▶ **WHAT TO PRODUCE**
Please set down the line that contains "ideal of a local" and every line below it through the last, exactly as written, with no other lines.

▶ **PROVIDED RECORDS**
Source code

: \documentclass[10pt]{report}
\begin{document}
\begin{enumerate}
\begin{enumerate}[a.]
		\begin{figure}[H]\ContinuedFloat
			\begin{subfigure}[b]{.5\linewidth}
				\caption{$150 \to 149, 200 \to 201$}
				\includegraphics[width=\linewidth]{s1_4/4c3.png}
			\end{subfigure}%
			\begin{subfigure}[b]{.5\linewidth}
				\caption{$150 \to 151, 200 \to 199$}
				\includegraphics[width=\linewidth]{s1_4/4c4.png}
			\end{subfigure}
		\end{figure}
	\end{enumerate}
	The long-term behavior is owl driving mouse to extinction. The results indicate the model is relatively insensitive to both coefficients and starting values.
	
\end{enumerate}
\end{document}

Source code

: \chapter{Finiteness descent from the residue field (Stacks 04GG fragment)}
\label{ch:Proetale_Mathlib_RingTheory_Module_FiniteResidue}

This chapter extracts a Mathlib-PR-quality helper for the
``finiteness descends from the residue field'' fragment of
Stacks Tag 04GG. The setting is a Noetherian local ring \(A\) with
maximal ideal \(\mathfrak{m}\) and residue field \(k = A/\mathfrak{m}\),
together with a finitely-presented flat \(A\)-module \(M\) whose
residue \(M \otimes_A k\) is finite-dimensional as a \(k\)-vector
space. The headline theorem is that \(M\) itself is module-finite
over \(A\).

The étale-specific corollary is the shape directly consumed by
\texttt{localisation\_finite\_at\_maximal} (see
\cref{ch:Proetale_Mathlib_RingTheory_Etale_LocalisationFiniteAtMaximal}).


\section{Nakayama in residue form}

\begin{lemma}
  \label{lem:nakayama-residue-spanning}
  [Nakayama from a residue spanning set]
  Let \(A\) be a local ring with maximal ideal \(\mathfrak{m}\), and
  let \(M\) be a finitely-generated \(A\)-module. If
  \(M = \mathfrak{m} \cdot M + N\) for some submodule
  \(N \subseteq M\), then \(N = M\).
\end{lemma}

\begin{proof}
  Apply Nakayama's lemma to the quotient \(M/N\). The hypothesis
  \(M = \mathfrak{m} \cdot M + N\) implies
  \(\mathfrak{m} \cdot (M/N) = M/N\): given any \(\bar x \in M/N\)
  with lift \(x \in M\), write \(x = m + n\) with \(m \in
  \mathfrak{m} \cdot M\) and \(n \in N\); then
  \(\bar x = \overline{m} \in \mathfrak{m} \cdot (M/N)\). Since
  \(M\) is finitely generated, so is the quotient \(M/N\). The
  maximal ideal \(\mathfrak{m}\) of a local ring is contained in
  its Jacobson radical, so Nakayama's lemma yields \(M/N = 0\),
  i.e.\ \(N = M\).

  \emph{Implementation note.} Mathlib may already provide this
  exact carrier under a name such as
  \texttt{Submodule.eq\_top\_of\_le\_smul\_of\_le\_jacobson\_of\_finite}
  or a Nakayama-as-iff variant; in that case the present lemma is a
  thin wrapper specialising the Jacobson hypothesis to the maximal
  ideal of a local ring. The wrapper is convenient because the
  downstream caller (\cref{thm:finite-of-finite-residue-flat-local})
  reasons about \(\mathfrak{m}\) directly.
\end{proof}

▶ **EXPECTED OUTPUT**
  ideal of a local ring. The wrapper is convenient because the
  downstream caller (\cref{thm:finite-of-finite-residue-flat-local})
  reasons about \(\mathfrak{m}\) directly.
\end{proof}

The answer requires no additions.